GLIMPSE (Galactic Legacy Infrared Midplane Extraordinaire) is a survey of the inner part of the Milky Way Galaxy in which we reside. The images come from the IRAC instrument on board the Spitzer Space Telescope, one of NASA's four "Great Observatories". The telescope was pointed to 111,000 different positions in the sky and snapshots were taken in four different infrared wavelengths, creating a total of 444,000 images. The MIPSGAL survey followed up using the MIPS instrument with another 400,000 images at three longer infrared wavelengths. These surveys have 100 times the sensitivity and over 10 times the resolution of previous surveys, allowing us to see stars and dusty objects throughout most of the Galaxy for the first time.

From all this data two images have been created that you can explore on this site: the IRAC image, and the IRAC/MIPS image. If printed, each would be about 180 feet long.

 

Why Infrared?

Infrared light can penetrate the dust that obscures much of the galaxy, so infrared telescopes let us see what would otherwise be invisible. They can reveal dust heated by supernovae, or peer inside the stellar nurseries where new stars are being born. Infrared telescopes can also see much farther in to the galaxy: visible light telescopes may only see 5% of the way through our Milky Way, while Spitzer can see all the way in.

 

What about those colors?

The Spitzer instruments can see different parts of the infrared spectrum, in the same way that your eye can see different parts (red, green and blue) of the visible spectrum. We refer to the different parts of the spectrum by their wavelengths, which are measured in microns (millionths of a meter). The IRAC instrument used for the GLIMPSE survey sees four wavelengths at 3.6, 4.5, 5.8, and 8 microns. The MIPS instrument used for the MIPSGAL survey sees 24, and 70 microns.
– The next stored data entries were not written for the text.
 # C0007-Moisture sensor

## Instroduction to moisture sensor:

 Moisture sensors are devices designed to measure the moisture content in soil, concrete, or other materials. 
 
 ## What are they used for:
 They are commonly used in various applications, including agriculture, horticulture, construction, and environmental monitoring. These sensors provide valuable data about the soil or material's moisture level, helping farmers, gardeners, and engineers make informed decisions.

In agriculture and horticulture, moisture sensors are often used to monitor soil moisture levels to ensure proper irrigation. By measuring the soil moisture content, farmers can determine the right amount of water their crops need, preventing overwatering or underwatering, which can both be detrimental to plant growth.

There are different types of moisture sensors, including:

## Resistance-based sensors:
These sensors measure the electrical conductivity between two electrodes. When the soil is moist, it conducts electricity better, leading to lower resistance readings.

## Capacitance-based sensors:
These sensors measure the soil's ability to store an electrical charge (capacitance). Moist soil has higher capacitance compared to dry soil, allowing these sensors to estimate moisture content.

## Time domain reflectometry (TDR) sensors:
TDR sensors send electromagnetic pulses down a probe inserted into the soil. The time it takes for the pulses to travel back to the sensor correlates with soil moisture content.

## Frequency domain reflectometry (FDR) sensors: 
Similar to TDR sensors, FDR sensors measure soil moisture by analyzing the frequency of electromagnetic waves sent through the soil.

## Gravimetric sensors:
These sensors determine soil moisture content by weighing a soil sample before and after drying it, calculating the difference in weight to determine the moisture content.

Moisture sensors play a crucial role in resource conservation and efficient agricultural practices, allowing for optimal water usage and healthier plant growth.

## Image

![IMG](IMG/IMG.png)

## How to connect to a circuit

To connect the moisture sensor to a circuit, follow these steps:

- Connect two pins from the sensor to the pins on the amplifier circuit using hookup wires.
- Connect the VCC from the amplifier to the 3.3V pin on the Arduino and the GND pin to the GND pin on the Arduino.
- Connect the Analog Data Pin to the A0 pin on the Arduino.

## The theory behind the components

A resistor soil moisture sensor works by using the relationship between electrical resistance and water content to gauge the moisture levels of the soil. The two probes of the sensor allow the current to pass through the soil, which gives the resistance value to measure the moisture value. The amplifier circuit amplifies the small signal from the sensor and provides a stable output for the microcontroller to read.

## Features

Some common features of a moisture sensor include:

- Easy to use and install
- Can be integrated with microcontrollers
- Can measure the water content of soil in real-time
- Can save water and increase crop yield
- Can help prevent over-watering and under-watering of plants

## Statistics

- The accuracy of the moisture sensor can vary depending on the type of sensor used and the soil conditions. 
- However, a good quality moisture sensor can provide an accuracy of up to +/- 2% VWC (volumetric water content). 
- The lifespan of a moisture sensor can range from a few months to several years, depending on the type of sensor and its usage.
But none of these wavelengths are visible to us, so scientists map them to visible colors to create images like these. The colors are chosen to highlight different physical processes (and yes, so they'll look nice too!) Here are few examples of what the colors can tell us.

 

• Glowing Signposts

The IRAC 8 micron wavelength is displayed as red in the IRAC image and as green in the IRAC/MIPS image. This wavelength shows emission from chemical compounds called Polycyclic Aromatic Hydrocarbons (PAHs). On Earth, we have PAH's all around us. they're found in car exhaust and soot, for instance. In space these small molecules are excited by strong ultraviolet radiation from massive hot stars, making them light up in the 8 μm band. As a result, the PAH glow becomes a signpost for recent high-mass star formation.

 

• Supernoavae Remnants, Ionized Bubbles, and Shocked Gases

Ionized and shocked gases show up at 4.5 microns, displayed as green in the IRAC image. The ionized gas arises in high-mass star formation regions, and the shocked gas emission arises in supernovae remnants and in very young, massive stars in their earliest stages of star formation. You'll have to zoom in to see these. they're much smaller features than the glowing PAHs.

 

• Hot or Not

In addition to the PAH and shocked gas emissions, all of the wavelengths seen by Spitzer's instruments show thermal emission: infrared light created by an object's temperature. Everything glows in some part of the spectrum: the hotter you are, the shorter the wavelength. The heating element of a stove glows red; a tungsten light bulb glows white. People are relatively cool, and glow in the infrared. In these images, stars that are forming are surrounded by a disk or envelope of gas and dust which heats up and glows. The IRAC/MIPS image highlights the youngest forming stars in red.